JCPOA An ‘Existential Interest’ for Europe: IAI Director
TEHRAN (Tasnim) – The director of the Istituto Affari Internazionali (IAI) thinktank in Rome, Italy, described the 2015 nuclear deal between Tehran and world powers as an “existential interest” for Europe, stressing that the 28-member bloc is doing everything it can to save the agreement.
“…the EU and in particular the EEAS (European External Action Service) have been working on this (the special purpose vehicle (SPV)), on the technical details of it for a number of months and weeks now,” Nathalie Tocci told Tasnim after France and Germany announced last month that they may host the SPV.
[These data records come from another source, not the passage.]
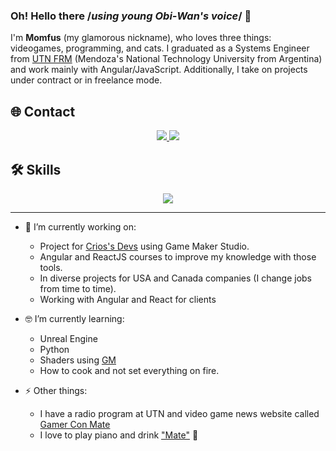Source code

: ### Oh! Hello there /*using young Obi-Wan's voice*/ 👋 


I'm **Momfus** (my glamorous nickname), who loves three things: videogames, programming, and cats. I graduated as a Systems Engineer from [UTN FRM](http://www.frm.utn.edu.ar/) (Mendoza's National Technology University from Argentina) and work mainly with Angular/JavaScript. Additionally, I take on projects under contract or in freelance mode.


 ## 🌐 Contact
<p align="center">
 <a href="https://www.linkedin.com/in/julianmunozvelazquez/">
   <img src="https://skillicons.dev/icons?i=linkedin"/>
 </a>
 <a href="https://twitter.com/momfus">
   <img src="https://skillicons.dev/icons?i=twitter"/>
 </a>
</p>


## 🛠️ Skills
<p align="center">
  <a href="#">
    <img src="https://skillicons.dev/icons?i=angular,react,html,js,ts,gamemakerstudio,css,bootstrap,tailwind,git,github,gitlab,bitbucket,vscode,cypress,firebase,jenkins,figma,ps,postman&perline=10&theme=light" />
  </a>
</p>


______
  - 🔭 I’m currently working on:
    * Project for [Crios's Devs](https://criosdevs.com/) using Game Maker Studio.
    * Angular and ReactJS courses to improve my knowledge with those tools.
    * In diverse projects for USA and Canada companies (I change jobs from time to time).
    * Working with Angular and React for clients 
  
  - 🤓 I’m currently learning:
    * Unreal Engine
    * Python
    * Shaders using [GM](https://gamemaker.io/)
    * How to cook and not set everything on fire.

  - ⚡ Other things:
    * I have a radio program at UTN and video game news website called [Gamer Con Mate](gamerconmate.com)
    * I love to play piano and drink ["Mate"](https://en.wikipedia.org/wiki/Mate_(drink)) 🧉

    
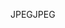<span data-ttu-id="143b1-101">JPEG</span><span class="sxs-lookup"><span data-stu-id="143b1-101">JPEG</span></span>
The system is expected to allow businesses to continue trading with the Islamic Republic in the US sanctions era.
She added that other EU member states have so far refused to host the payment system as they fear the US may decide to take “retaliatory measures” against them through secondary sanctions.
“As you know Austria and Luxemburg came under pressure by the United States not to host the SPV and ultimately they backed out,” Tocci said.
“Three signatories (France, Germany and Britain) of the JCPOA are ready to get wet,” she said.
Tocci was referring to remarks by Iranian Foreign Minister Mohammad Javad Zarif in an interview with Italy’s Rai News24 in late November who had said, “It is impossible to swim without getting wet”.
“In the case of the United Kingdom, obviously it is slightly different given the issue of Brexit… when it comes to France and Germany; they will share the burden of wetness by finding a mechanism so that one country will physically host the SPV and in the other country the SPV will be legally registered”.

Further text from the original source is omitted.